Friday, November 9, 2012

Convert Shapefile to Raster with GDAL and Python

Shapefile, i.e. vector data, often needs to be converted to raster data in order to do further analysis. At the moment I see the following methods to do this:

1) Joel Lawhead has a few python scripts using his shapefile libary, another one using the PIL library, the description available at this page.
2) On google I find reference to gdal.RasterizeLayer, but I have not found more about this yet in the documentation, some info in this post.
3) Use gdal_rasterize from command line or in a batch script
4) Use gdal_rasterize but call it from within a python script.

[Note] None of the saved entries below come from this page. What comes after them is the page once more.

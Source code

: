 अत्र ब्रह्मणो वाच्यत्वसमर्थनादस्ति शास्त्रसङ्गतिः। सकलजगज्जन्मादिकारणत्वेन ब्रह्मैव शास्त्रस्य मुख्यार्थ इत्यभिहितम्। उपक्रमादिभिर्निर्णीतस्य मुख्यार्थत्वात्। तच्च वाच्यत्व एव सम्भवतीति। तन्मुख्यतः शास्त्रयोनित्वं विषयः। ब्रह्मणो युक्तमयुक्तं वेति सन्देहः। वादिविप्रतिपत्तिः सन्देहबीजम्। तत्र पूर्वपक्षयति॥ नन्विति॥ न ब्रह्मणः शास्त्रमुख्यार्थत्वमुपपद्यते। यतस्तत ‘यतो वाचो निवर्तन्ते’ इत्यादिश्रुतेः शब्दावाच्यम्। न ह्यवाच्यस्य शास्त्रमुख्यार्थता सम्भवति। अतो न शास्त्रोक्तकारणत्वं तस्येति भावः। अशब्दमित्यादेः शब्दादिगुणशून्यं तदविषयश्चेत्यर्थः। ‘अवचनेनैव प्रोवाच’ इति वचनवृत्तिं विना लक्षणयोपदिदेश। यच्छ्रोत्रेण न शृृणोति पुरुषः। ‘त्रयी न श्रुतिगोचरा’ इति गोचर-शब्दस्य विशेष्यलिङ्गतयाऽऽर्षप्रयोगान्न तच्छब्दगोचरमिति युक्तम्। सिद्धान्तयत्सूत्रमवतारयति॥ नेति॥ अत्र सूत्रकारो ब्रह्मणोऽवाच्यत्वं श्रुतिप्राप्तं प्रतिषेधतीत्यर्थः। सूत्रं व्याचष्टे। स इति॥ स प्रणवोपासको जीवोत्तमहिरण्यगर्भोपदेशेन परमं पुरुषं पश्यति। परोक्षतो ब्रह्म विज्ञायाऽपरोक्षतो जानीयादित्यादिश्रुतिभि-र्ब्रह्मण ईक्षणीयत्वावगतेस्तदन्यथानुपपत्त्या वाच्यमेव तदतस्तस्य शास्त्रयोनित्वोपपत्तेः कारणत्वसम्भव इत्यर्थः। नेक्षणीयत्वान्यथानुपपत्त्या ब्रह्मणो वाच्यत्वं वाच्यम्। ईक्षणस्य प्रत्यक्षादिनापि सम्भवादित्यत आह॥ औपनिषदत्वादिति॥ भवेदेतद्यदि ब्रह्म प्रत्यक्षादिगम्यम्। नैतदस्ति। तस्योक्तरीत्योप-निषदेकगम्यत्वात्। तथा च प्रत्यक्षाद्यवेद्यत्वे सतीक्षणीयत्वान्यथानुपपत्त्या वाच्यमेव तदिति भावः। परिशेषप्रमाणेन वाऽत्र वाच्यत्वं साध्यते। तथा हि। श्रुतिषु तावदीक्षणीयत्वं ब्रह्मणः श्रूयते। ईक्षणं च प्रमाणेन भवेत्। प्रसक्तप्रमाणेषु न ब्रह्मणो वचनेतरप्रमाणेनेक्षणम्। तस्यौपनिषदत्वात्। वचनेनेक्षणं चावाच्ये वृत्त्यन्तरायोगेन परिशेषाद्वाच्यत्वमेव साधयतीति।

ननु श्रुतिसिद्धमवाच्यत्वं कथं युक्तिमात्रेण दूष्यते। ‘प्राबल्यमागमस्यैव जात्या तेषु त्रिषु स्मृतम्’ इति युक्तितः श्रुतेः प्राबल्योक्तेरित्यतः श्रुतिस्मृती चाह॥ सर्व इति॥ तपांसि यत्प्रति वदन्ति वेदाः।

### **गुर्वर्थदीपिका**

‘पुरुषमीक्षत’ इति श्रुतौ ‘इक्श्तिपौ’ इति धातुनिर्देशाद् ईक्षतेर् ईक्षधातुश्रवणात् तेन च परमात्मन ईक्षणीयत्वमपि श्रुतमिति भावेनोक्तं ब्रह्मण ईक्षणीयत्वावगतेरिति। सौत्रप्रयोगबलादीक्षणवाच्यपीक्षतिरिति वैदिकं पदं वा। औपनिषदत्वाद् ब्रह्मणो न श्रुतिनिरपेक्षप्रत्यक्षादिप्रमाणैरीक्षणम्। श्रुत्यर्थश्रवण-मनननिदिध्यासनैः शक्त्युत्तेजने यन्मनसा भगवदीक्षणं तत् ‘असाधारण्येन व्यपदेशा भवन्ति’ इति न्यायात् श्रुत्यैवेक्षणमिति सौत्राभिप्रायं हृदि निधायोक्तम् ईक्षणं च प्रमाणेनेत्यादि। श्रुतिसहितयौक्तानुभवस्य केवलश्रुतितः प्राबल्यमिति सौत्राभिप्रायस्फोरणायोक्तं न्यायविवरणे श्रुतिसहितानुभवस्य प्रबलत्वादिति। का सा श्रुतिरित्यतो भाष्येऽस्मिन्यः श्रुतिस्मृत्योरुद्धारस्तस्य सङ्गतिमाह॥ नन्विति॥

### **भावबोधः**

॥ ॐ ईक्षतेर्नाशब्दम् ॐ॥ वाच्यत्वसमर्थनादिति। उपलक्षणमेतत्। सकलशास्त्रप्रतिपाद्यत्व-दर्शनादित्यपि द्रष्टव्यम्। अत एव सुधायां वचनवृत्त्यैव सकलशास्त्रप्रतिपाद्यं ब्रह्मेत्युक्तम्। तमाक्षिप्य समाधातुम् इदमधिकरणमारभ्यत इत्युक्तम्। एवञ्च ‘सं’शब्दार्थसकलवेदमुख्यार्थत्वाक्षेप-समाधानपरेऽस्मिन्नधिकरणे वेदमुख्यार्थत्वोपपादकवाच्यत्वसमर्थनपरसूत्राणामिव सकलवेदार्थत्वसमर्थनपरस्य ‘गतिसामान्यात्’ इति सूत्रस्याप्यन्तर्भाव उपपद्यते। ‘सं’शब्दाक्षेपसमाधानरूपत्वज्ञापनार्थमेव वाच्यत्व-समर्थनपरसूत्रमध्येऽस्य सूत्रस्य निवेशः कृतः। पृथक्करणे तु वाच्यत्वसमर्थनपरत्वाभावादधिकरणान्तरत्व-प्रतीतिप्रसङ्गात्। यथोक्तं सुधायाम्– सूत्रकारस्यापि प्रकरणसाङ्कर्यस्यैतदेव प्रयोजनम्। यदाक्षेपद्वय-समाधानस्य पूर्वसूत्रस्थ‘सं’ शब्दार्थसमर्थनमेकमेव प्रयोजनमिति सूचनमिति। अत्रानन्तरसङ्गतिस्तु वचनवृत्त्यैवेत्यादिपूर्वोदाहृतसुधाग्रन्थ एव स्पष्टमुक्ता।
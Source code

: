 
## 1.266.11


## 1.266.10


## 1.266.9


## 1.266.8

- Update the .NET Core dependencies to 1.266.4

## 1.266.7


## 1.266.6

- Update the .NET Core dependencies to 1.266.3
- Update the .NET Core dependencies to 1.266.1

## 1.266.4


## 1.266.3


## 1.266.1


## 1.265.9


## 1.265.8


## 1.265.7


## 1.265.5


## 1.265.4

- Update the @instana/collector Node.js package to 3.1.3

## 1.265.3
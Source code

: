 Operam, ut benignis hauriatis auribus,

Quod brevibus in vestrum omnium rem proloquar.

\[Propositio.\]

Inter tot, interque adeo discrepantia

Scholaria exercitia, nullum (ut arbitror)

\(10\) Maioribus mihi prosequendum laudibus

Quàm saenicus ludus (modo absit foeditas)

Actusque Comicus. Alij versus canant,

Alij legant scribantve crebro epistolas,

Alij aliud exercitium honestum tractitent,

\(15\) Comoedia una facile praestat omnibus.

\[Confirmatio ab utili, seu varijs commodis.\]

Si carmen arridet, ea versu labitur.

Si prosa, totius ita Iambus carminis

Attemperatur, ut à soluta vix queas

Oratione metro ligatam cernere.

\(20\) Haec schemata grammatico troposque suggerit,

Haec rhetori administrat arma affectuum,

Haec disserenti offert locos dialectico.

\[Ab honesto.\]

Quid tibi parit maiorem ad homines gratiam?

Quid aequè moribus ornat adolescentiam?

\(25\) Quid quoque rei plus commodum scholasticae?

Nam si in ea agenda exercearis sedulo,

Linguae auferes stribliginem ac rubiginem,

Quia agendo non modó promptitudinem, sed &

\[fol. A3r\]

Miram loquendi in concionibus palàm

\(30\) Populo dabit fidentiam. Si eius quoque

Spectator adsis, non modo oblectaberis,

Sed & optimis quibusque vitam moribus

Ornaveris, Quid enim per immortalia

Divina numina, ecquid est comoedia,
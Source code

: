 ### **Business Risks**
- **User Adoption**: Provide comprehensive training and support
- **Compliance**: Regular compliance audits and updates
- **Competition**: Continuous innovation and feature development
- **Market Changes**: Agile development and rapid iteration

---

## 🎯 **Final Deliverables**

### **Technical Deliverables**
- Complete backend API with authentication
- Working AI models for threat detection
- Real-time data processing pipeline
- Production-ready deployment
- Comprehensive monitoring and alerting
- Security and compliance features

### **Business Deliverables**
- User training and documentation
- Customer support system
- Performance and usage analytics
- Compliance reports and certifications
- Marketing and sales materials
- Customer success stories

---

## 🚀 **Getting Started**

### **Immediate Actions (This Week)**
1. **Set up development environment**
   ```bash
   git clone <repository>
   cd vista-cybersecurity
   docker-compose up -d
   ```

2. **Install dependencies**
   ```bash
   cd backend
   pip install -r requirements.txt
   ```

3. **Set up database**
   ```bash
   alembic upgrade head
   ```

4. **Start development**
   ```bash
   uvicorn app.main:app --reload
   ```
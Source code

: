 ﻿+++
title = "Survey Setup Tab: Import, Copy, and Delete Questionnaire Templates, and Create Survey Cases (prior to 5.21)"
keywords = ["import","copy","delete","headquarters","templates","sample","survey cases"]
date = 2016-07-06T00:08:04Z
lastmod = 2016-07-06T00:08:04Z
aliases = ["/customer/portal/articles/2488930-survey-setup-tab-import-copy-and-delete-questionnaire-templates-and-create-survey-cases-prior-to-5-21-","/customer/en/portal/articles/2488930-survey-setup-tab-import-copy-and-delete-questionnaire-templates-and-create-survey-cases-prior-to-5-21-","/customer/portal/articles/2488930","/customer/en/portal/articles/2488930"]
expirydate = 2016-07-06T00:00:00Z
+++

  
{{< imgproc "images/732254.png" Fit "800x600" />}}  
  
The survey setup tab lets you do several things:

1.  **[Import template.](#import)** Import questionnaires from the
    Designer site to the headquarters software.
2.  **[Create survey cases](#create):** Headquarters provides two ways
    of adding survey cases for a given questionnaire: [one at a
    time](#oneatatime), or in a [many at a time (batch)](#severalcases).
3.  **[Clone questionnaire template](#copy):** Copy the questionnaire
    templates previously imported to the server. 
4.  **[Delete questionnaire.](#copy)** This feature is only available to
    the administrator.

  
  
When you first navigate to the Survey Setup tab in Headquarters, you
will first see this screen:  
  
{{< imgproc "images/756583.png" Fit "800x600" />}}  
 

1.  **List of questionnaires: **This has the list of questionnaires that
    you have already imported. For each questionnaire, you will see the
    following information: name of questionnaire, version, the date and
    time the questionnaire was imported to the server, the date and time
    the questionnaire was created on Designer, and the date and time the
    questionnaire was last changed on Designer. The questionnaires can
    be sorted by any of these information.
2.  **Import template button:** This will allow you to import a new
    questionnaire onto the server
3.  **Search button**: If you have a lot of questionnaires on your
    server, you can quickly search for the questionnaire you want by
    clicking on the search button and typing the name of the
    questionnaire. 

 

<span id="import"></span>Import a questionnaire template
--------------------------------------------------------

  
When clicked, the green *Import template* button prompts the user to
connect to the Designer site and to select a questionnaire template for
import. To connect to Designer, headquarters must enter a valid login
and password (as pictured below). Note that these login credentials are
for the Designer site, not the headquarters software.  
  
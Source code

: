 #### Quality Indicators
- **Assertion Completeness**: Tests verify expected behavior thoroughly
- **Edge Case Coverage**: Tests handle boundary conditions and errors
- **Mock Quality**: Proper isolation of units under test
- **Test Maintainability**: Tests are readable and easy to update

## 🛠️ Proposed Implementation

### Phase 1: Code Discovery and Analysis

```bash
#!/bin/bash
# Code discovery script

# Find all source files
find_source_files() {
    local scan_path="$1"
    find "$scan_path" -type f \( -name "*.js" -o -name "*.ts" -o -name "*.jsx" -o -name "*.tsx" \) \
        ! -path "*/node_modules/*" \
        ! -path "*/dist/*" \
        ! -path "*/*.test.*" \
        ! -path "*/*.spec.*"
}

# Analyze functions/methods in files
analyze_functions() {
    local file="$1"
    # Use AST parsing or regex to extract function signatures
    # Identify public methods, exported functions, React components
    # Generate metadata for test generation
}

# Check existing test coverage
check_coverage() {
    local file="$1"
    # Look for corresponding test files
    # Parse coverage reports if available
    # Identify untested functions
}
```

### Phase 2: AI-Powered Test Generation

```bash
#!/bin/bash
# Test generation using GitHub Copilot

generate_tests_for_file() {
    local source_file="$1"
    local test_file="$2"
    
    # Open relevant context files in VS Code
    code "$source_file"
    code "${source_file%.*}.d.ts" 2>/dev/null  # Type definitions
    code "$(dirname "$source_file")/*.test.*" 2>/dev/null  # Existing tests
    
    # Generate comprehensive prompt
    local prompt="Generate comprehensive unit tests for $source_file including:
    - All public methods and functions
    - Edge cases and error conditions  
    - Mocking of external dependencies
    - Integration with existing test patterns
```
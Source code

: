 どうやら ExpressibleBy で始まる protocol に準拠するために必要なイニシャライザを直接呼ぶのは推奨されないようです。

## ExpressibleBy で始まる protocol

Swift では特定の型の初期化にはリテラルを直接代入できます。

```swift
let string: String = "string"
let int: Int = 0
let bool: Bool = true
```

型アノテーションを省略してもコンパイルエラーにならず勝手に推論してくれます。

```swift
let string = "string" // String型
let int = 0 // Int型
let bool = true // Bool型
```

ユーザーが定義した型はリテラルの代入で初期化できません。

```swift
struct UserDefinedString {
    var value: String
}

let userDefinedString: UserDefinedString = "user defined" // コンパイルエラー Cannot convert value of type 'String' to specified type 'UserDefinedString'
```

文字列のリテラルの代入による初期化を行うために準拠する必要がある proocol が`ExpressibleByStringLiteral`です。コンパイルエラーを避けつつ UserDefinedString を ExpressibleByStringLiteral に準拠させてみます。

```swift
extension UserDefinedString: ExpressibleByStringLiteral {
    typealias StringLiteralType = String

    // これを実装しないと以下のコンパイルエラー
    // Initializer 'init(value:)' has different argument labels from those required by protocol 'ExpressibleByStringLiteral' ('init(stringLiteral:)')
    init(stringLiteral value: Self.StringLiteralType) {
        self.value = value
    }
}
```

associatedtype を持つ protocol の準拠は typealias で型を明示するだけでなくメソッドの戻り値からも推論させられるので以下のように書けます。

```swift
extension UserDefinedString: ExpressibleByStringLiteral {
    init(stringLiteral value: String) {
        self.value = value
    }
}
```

The following script uses the ability of python to call commands as if typed at the command line. There seem to be a few ways to do this, I follow the one referred to in lecture 7 at the previously mentioned link

Using gdal_rasterize is described here and from command line I would call for one of the polygons:

gdal_rasterize -a ICE_TYPE -where "ICE_TYPE='Open Water'" -burn 2 -l ice20120608_3575 -tr 1000 -1000 C:\...\ice20120608_3575.shp  C:\...\ice20120608_3575.tif

Calling this command from within Python it becomes:

import os
os.system('gdal_rasterize -a ICE_TYPE -where \"ICE_TYPE=\'Open Water\'\" -burn 2 -l ' + shapefileshortname +' -tr 1000 -1000 ' +  shapefile + ' ' + outraster)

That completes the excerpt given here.